### DATA FOR THIS EXERCISE
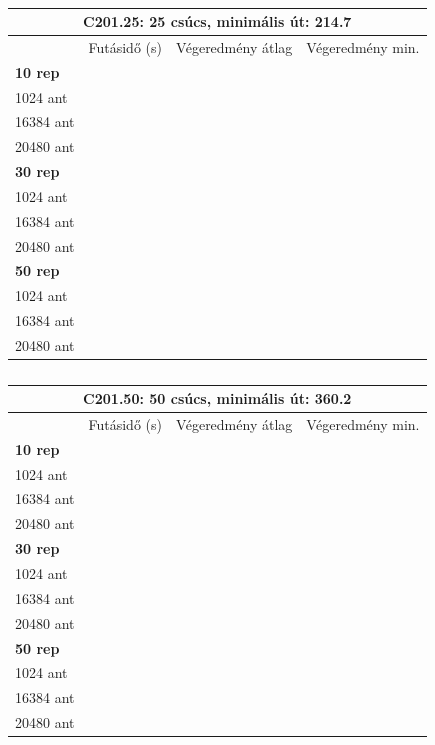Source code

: \begin{table}[ht!]
	\centering
	\begin{tabular}{|p{2cm}||p{3cm}|p{3.5cm}|p{3.5cm}|}
		\hline
		\multicolumn{4}{|c|}{C201.25: 25 csúcs, minimális út: 214.7} \\
		\hline
		& Futásidő (s) & Végeredmény átlag & Végeredmény min.\\
		\hline
		\textbf{10 rep} & & & \\
		1024 ant &  &  &  \\
		16384 ant &  &  &  \\
		20480 ant &  &  &  \\
		\hline
		\textbf{30 rep} &  &  &  \\
		1024 ant &  &  &  \\
		16384 ant &  &  &  \\
		20480 ant &  &  & \\
		\hline
		\textbf{50 rep} &  &  &  \\
		1024 ant &  &  &  \\
		16384 ant &  &  &  \\
		20480 ant &  &  &  \\
		\hline
	\end{tabular}
	\caption{}
	\label{table:VRTPW_25_2}
\end{table}

\begin{table}[ht!]
	\centering
	\begin{tabular}{|p{2cm}||p{3cm}|p{3.5cm}|p{3.5cm}|}
		\hline
		\multicolumn{4}{|c|}{C201.50: 50 csúcs, minimális út: 360.2} \\
		\hline
		& Futásidő (s) & Végeredmény átlag & Végeredmény min.\\
		\hline
		\textbf{10 rep} & & & \\
		1024 ant &  &  &  \\
		16384 ant &  &  &  \\
		20480 ant &  &  &  \\
		\hline
		\textbf{30 rep} &  &  &  \\
		1024 ant &  &  &  \\
		16384 ant & &  &  \\
		20480 ant &  &  & \\
		\hline
		\textbf{50 rep} &  &  &  \\
		1024 ant &  &  &  \\
		16384 ant &  &  &  \\
		20480 ant &  &  &  \\
		\hline
	\end{tabular}
	\caption{}
	\label{table:VRTPW_50_2}
\end{table}

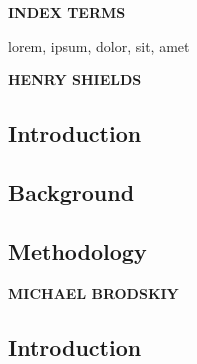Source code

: \documentclass[conference]{IEEEtran}
\begin{document}

\begin{center}
\LARGE \textbf{INDEX TERMS}\\
\end{center}
\begin{justify}
  lorem, ipsum, dolor, sit, amet
\end{justify}

\newpage

\Large

\tableofcontents

\newpage



\Large

\listoftables


\listoffigures

\twocolumn


\newpage


\vspace{10pt} \LARGE \textbf{HENRY SHIELDS} \normalsize

\subsection{Introduction}

\lipsum[2-4]

\subsection{Background}

\lipsum[5-7]

\subsection{Methodology}

\lipsum[8-10]


\vspace{10pt} \LARGE \textbf{MICHAEL BRODSKIY} \normalsize

\subsection{Introduction}
\end{document}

### PROBLEM TO SOLVE
Copy out all lines above that include the string "begin".

### EXERCISE RESPONSE
: \begin{table}[ht!]
	\begin{tabular}{|p{2cm}||p{3cm}|p{3.5cm}|p{3.5cm}|}
\begin{table}[ht!]
	\begin{tabular}{|p{2cm}||p{3cm}|p{3.5cm}|p{3.5cm}|}
\begin{document}
\begin{center}
\begin{justify}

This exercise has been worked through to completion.